• [Task prompt]
Filter the records, keeping every line that has the string "Lyon".

(Stored data entries)
────────────────────────────────────────

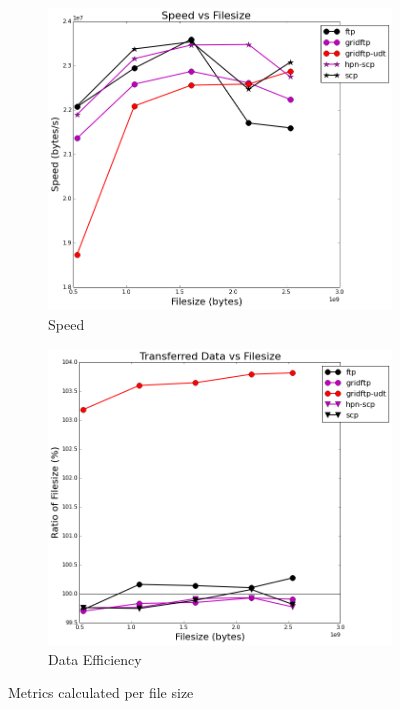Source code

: \documentclass{sig-alternate-05-2015}
\begin{document}
\begin{figure}[h]
\centering
	\begin{subfigure}{.4\textwidth}
	\includegraphics[width=\textwidth]{img/per_filesize/speed.png}
	\caption{Speed}
	\label{fig:per_fs_speed}
	\end{subfigure}
	\begin{subfigure}{.4\textwidth}
	\includegraphics[width=\textwidth]{img/per_filesize/data.png}
	\caption{Data Efficiency}
	\label{fig:per_fs_data}
	\end{subfigure}
\caption{Metrics calculated per file size}
\label{fig:per_fs}
\end{figure}
\end{document}
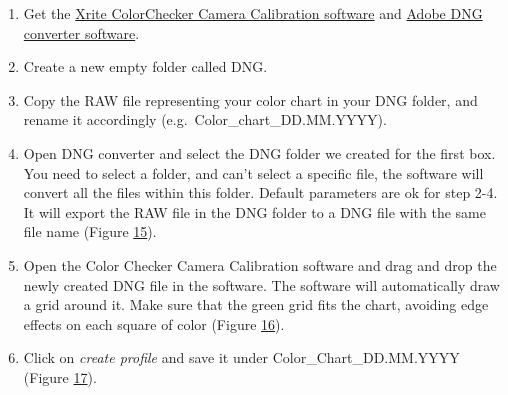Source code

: \documentclass[
]{book}
\theoremstyle{definition}
\theoremstyle{definition}
\theoremstyle{definition}
\theoremstyle{definition}
\theoremstyle{remark}
\begin{document}
\begin{enumerate}
\def\labelenumi{\arabic{enumi}.}
\item
  Get the \href{https://xritephoto.com/ph_product_overview.aspx?ID=938\&Action=Support\&SoftwareID=2030}{Xrite ColorChecker Camera Calibration
  software}
  and \href{https://helpx.adobe.com/photoshop/using/adobe-dng-converter.html}{Adobe DNG converter
  software}.
\item
  Create a new empty folder called DNG.
\item
  Copy the RAW file representing your color chart in your DNG folder,
  and rename it accordingly (e.g.~Color\_chart\_DD.MM.YYYY).
\item
  Open DNG converter and select the DNG folder we created for the
  first box. You need to select a folder, and can't select a specific
  file, the software will convert all the files within this folder.
  Default parameters are ok for step 2-4. It will export the RAW file
  in the DNG folder to a DNG file with the same file name (Figure
  \protect\hyperlink{adobe_dng}{15}).
\item
  Open the Color Checker Camera Calibration software and drag and drop
  the newly created DNG file in the software. The software will
  automatically draw a grid around it. Make sure that the green grid
  fits the chart, avoiding edge effects on each square of color
  (Figure \protect\hyperlink{color_checker_camera_calibration}{16}).
\item
  Click on \emph{create profile} and save it under Color\_Chart\_DD.MM.YYYY
  (Figure \protect\hyperlink{color_checker_profile}{17}).
\end{enumerate}
\end{document}

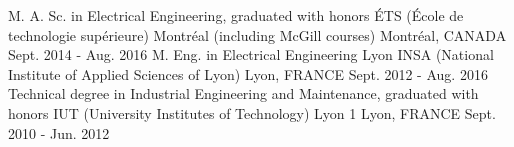 

\begin{cventries}


\cventry
{M. A. Sc. in Electrical Engineering, graduated with honors} %
{ÉTS (École de technologie supérieure) Montréal (including McGill courses)} %
{Montréal, CANADA} %
{Sept. 2014 - Aug. 2016} %
{ %
}
\vspace{-1.5mm}
\cventry
{M. Eng. in Electrical Engineering} %
{Lyon INSA (National Institute of Applied Sciences of Lyon)} %
{Lyon, FRANCE} %
{Sept. 2012 - Aug. 2016} %
{ %
}
\vspace{-1mm}
\cventry
{Technical degree in Industrial Engineering and Maintenance, graduated with honors} %
{IUT (University Institutes of Technology) Lyon 1} %
{Lyon, FRANCE} %
{Sept. 2010 - Jun. 2012} %
{ %
}
\vspace{-5mm}
\end{cventries}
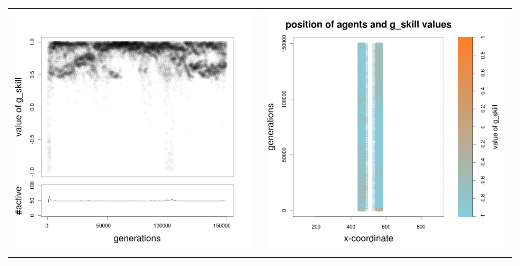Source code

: \documentclass[a4paper,10pt]{article}
\begin{document}
\begin{table}[H]
\begin{tabular}{cc}
 \includegraphics[width=\imgSize]{../images/5StaticEnv/Gplot51_staticEnv3}&\includegraphics[width=\imgSize]{../images/5StaticEnv/Gplot51Static_staticEnv3}\\

\end{tabular}
\end{table}
\end{document}
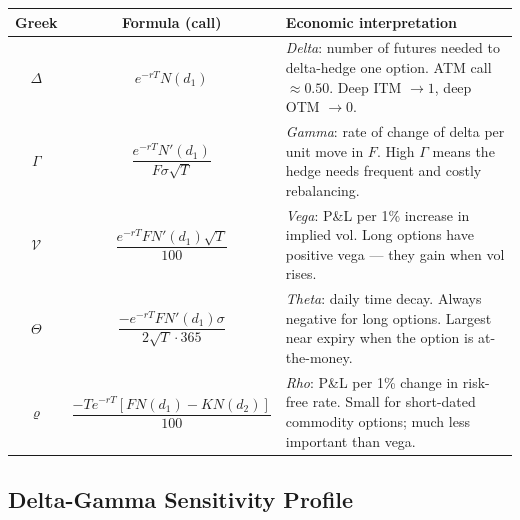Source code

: \documentclass[11pt,a4paper]{article}
\renewcommand{\arraystretch}{1}
\renewcommand{\arraystretch}{1}
\renewcommand{\arraystretch}{1.45}
\begin{document}
{\renewcommand{\arraystretch}{3.0}
\begin{center}
\begin{tabularx}{\textwidth}{c c X}
\toprule
\textbf{Greek} & \textbf{Formula (call)} & \textbf{Economic interpretation} \\
\midrule
$\Delta$ &
  $\displaystyle e^{-rT}N(d_1)$ &
  \textit{Delta}: number of futures needed to delta-hedge one option.
  ATM call $\approx 0.50$. Deep ITM $\to 1$, deep OTM $\to 0$. \\
$\Gamma$ &
  $\displaystyle\dfrac{e^{-rT}N'(d_1)}{F\sigma\sqrt{T}}$ &
  \textit{Gamma}: rate of change of delta per unit move in $F$.
  High $\Gamma$ means the hedge needs frequent and costly rebalancing. \\
$\mathcal{V}$ &
  $\displaystyle\dfrac{e^{-rT}F N'(d_1)\sqrt{T}}{100}$ &
  \textit{Vega}: P\&L per 1\% increase in implied vol.
  Long options have positive vega --- they gain when vol rises. \\
$\Theta$ &
  $\displaystyle\dfrac{-e^{-rT}F N'(d_1)\sigma}{2\sqrt{T}\cdot365}$ &
  \textit{Theta}: daily time decay. Always negative for long options.
  Largest near expiry when the option is at-the-money. \\
$\varrho$ &
  $\displaystyle\dfrac{-Te^{-rT}[FN(d_1)-KN(d_2)]}{100}$ &
  \textit{Rho}: P\&L per 1\% change in risk-free rate.
  Small for short-dated commodity options; much less important than vega. \\
\bottomrule
\end{tabularx}
\end{center}}

\subsection{Delta-Gamma Sensitivity Profile}
\end{document}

────────────────────────────────────────

• [Result]
{Lyon INSA (National Institute of Applied Sciences of Lyon)} %
{Lyon, FRANCE} %
{IUT (University Institutes of Technology) Lyon 1} %
{Lyon, FRANCE} %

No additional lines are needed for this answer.